Art historians with a commitment to critical theory are more likely to turn to journals such as the Oxford Art Journal and October, or the two leading inter-disciplinary journals, Representations and Critical Inquiry. There are many other journals dealing with specific kinds of ideas and objects, time periods and places, and art historians frequently publish in journals framed by other disciplines. This variety and vigour is not matched, however, in the public face of art history, which in the hands of critics, TV presenters or journalists very rarely rises above the banal, as the same old stories get told, in much the same old ways. This remains a challenge to the discipline, but it is one to which exhibition curators, in particular, are developing increasingly sophisticated responses.
Art history's claims to usefulness have always been based (albeit in different ways) on the fundamental assumption that art can reveal attitudes, ideologies, even facts about the culture in which it was made. For Riegl, Wlfflin and Panofsky this seemed surely to be the case.(15) Subsequently this claim has looked less and less secure, although it is still a compelling and perhaps even a correct one. However, the realisation that definitive answers to the kinds of questions we ask of works of art are likely to evade us has, in certain lights, seemed to spell disaster for the discipline.
Similar doubts have, of course, been offered about other kinds of historical evidence (literary, and textual evidence more generally): art history's dilemmas in this regard are no different. Consensus on such issues is unlikely and it continues to exercise historiographers, as well as practitioners in the course of their everyday work. Meanwhile, there are other large questions demanding attention. For example, how the discipline should respond to visual-culture, material-culture and visual studies is still being debated.(16) Another open question is how it might be possible to consider art in a global or world perspective – is world art history a possibility, or even desirable? This question is being raised for a number of reasons, not least because of the increasingly global market for art.(17)
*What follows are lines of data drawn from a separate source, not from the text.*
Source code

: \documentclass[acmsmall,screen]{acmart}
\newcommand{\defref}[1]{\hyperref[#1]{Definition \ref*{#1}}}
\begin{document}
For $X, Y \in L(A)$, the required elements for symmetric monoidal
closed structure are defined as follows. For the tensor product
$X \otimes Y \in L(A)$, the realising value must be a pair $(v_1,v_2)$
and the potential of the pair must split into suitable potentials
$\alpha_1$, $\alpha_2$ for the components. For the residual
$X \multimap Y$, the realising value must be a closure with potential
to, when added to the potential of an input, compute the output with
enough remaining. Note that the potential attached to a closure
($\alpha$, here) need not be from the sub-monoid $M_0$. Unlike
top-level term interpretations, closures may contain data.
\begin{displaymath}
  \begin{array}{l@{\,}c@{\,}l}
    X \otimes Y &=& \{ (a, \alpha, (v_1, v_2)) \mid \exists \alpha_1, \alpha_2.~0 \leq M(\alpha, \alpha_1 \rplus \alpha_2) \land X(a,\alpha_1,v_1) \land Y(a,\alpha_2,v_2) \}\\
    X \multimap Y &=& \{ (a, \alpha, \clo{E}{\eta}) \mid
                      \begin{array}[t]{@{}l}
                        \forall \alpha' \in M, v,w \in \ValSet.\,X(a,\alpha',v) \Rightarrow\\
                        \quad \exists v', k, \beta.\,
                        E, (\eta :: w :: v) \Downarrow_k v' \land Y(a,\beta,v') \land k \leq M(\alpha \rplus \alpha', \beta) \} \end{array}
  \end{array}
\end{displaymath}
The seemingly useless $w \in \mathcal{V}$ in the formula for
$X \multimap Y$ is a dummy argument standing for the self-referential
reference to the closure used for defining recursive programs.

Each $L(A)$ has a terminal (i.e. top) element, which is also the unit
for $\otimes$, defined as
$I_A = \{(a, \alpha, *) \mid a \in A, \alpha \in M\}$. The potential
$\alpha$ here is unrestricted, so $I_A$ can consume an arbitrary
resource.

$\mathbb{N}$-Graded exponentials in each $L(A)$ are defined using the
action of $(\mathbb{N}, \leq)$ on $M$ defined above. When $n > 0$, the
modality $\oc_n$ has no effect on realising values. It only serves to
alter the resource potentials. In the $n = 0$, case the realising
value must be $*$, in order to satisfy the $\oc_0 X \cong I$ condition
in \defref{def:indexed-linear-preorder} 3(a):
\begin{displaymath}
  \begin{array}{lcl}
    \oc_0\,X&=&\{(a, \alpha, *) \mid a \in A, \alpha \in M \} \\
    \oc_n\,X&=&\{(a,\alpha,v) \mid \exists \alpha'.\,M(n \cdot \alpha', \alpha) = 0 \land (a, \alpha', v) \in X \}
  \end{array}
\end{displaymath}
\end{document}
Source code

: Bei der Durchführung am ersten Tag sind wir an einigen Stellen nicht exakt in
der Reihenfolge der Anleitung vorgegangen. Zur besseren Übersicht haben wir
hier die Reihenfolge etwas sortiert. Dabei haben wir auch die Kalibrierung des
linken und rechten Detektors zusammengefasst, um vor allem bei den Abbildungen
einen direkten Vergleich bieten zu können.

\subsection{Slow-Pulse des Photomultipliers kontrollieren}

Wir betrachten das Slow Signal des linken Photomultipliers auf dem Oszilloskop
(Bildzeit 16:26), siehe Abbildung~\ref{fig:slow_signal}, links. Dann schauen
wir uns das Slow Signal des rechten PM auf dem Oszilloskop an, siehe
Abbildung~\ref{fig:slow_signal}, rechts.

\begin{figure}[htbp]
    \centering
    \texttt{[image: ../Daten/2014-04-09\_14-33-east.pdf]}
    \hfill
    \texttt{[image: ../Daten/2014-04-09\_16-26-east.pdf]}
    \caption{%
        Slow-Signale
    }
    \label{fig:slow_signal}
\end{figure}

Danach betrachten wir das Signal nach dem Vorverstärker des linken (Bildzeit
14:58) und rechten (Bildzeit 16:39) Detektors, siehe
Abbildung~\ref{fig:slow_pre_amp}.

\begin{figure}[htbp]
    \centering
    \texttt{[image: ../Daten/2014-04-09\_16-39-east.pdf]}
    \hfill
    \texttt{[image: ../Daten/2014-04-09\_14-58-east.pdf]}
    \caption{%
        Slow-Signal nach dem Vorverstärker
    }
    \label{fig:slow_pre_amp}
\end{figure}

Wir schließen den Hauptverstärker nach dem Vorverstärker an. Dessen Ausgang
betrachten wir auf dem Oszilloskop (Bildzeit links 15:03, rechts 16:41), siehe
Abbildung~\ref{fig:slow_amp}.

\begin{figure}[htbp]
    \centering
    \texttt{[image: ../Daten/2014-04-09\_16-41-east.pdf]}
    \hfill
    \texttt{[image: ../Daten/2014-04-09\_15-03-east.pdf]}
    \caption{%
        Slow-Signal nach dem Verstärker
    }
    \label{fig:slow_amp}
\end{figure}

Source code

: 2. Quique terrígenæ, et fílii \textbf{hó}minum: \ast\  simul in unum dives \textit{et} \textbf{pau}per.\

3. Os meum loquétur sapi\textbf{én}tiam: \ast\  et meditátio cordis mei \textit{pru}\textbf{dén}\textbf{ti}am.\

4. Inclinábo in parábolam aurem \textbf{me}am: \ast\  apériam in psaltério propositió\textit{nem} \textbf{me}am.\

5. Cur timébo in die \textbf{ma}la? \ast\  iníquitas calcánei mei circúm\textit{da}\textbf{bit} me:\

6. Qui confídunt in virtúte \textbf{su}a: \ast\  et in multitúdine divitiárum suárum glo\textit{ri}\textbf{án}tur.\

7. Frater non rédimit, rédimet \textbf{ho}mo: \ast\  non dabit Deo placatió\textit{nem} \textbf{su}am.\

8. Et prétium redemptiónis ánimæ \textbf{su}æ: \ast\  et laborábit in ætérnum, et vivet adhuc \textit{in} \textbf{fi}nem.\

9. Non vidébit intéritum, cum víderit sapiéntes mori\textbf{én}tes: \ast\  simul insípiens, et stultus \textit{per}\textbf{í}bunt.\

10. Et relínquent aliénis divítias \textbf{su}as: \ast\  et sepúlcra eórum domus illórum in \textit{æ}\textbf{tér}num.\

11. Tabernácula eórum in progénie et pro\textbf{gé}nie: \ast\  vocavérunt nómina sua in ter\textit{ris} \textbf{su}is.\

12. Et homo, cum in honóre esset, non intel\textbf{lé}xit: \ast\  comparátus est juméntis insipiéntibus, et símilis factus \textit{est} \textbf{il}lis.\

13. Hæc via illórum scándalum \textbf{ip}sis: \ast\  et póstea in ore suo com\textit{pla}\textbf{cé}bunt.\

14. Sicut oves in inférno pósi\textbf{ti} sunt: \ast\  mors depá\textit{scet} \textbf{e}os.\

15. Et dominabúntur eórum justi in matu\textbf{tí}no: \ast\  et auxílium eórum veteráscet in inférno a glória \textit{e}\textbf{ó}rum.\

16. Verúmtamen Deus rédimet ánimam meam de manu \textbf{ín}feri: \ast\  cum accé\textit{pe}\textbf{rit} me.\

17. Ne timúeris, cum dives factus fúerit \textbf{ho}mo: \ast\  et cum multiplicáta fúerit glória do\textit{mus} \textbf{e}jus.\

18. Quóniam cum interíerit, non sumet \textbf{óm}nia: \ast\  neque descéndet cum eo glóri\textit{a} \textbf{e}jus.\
Thus, art history seems tangled in doubts about procedures and ethics. However, away from the cut and thrust of these debates, art history is still being written confidently and with purpose, using the tools that are available. Art history's role in enabling us to engage imaginatively with the past remains an important one, and its scholarly investigation and celebration of the visual materials that societies use and value has perhaps, as we come to terms with globalisation, never been more vital.
Dr Clare Haynes is Lecturer in the History of Art, University of Edinburgh.